Before answering the question about the success rate of surgery, we must be clear about two things: first, our diagnosis must be correct, that is, the clinical symptoms and imaging must match; and second, the pain must be caused by a herniated lumbar disc and not due to a soft tissue lesion such as myofascial.

It is currently believed that lumbar disc herniation causes low back pain by two mechanisms, one is the compression mechanism, that is, the protruding nucleus pulposus of the intervertebral disc directly compresses the spinal nerve root, and the other is the inflammation-mediated mechanism, after the annulus fibrosus ruptures, the protruding nucleus pulposus releases inflammatory mediators, stimulating the spinal nerve root to cause pain.

Surgery for lumbar disc herniation, now there are two kinds of minimally invasive and open. Minimally invasive surgery, there are radiofrequency, plasma, intervertebral foramenoscopy, etc. The first two types of surgery are carried out more in the pain department, which is less traumatic and quicker to recover, but only for the smaller cases of disc herniation, and according to the past experience, the pain-relieving effect is still very good at the time of acute onset.

Radiofrequency thermocoagulation uses a 0.7mm diameter radiofrequency needle, which is punctured under C-arm or CT guidance, and accurately reaches the diseased disc and turns on the thermocoagulation. It relies on thermal radiation to reduce the size of the herniated nucleus pulposus and relieve nerve root compression. The difference between plasma surgery and radiofrequency thermocoagulation is that it vaporizes the herniated nucleus pulposus tissue directly.

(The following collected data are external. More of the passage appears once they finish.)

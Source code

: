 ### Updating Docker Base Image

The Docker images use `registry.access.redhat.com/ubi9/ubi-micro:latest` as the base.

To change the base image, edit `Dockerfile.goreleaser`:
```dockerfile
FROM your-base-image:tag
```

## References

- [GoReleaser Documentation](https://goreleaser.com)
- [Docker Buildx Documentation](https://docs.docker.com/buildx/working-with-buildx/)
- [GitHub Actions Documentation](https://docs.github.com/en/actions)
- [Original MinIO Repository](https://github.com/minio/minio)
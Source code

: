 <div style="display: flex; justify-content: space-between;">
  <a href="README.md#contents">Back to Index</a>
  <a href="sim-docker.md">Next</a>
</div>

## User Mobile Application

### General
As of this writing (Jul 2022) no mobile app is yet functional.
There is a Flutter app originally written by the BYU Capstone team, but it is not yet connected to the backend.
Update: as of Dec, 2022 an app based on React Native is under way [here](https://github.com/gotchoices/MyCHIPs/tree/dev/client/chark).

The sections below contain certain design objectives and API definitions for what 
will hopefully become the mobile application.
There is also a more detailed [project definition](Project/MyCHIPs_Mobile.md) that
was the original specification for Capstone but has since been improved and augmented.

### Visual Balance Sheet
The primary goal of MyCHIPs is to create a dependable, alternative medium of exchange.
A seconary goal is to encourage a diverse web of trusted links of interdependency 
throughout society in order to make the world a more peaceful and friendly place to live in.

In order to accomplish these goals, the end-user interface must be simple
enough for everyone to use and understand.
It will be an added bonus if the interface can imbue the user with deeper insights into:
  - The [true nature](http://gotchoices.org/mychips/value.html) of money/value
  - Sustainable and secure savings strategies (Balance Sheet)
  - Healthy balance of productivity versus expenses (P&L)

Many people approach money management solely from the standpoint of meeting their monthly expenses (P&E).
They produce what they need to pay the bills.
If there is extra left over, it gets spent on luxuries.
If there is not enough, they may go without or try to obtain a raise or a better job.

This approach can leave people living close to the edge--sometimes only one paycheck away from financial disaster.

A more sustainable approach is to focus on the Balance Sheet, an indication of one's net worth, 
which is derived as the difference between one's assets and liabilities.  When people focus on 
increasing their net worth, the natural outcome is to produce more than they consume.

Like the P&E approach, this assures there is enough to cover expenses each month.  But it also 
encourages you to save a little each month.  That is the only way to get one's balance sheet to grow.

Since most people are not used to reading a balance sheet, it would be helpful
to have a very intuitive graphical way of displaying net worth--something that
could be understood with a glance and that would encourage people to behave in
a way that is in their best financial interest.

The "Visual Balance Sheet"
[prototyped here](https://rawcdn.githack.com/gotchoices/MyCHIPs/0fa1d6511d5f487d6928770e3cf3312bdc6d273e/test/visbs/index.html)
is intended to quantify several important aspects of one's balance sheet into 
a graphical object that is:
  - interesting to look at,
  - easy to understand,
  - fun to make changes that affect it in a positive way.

Larger herniated discs are better with intervertebral foramenoscopy, which has a small incision, usually about 7mm, does not damage the paravertebral muscles and ligaments, bleeds less, and has no effect on spinal stability, and provides rapid relief of pain symptoms due to removal of neural compression after the surgery. The open surgery is for patients with lumbar disc herniation accompanied by lumbar vertebral degeneration, osteophytes, spinal stenosis and nerve root canal stenosis, ligamentous calcification, as well as patients with obvious lumbar spine instability.

Hi, I'm happy to answer your question. What is the success rate of lumbar herniated disc surgery? Definitely is an unknown, because to do surgery, there are unpredictable risks, in fact, a lot of lumbar disc herniation, it can be said that about ninety-five percent, do not need to do surgery, because it has not reached the indications to do surgery.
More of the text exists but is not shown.